» **Aim of the task**
Go through the data below line by line and report how many lines contain "after", giving only that figure.

Source texts of formatted documents:
= Beginning of Section =
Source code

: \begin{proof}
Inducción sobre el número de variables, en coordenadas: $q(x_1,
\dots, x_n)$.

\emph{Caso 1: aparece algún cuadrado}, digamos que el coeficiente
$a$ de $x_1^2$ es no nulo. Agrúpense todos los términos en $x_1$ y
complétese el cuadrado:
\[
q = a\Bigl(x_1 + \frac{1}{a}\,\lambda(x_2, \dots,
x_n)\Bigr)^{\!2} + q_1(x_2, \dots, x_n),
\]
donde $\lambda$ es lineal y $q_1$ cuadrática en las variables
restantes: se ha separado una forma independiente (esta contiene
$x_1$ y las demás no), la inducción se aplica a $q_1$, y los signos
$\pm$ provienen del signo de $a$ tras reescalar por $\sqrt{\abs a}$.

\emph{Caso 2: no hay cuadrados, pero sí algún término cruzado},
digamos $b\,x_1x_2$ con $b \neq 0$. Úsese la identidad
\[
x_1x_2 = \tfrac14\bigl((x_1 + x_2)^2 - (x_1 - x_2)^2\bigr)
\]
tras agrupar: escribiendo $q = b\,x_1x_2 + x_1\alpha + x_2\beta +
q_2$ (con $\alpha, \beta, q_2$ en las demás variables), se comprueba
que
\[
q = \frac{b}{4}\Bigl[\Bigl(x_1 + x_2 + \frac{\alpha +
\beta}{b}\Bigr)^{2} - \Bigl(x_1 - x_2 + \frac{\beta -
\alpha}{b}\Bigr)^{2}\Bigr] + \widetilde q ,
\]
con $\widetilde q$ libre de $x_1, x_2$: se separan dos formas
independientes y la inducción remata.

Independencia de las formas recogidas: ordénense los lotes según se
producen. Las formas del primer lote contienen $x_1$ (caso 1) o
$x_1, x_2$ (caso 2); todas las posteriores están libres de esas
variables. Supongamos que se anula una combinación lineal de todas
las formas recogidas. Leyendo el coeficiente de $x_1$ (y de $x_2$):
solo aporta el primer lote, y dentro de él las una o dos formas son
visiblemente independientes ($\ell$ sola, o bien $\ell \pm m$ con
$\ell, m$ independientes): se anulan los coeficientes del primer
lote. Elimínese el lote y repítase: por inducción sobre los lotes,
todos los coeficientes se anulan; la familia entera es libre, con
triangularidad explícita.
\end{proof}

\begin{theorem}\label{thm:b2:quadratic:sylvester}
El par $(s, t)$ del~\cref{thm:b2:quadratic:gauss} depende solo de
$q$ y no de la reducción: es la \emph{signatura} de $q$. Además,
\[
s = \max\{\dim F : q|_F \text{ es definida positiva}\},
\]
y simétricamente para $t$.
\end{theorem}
= End of Section =
= Beginning of Section =
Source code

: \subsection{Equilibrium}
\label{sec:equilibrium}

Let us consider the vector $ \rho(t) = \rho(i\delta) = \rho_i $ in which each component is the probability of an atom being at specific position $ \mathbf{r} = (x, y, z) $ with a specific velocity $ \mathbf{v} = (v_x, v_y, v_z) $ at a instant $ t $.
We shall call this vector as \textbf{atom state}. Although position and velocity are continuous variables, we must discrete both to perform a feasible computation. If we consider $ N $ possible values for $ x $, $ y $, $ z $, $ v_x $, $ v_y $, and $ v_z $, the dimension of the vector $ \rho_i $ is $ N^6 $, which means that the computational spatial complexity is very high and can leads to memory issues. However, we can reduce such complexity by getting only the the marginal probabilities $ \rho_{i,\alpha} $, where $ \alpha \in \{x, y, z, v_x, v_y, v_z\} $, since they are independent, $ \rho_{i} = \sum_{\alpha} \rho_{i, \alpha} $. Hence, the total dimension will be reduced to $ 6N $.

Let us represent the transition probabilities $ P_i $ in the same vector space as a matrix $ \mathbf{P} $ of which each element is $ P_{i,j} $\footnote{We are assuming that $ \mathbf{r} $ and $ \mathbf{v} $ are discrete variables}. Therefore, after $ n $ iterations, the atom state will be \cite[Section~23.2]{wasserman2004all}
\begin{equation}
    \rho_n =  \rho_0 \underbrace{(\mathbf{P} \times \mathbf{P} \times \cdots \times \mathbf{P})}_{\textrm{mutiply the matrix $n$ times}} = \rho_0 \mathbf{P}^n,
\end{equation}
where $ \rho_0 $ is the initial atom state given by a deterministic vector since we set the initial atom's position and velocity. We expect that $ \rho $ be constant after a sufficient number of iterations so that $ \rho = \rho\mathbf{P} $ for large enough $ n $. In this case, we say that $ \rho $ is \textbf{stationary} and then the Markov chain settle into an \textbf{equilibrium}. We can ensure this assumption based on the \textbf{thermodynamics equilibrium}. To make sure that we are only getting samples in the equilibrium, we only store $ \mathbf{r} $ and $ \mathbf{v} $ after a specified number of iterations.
= End of Section =
» **Finished task**
2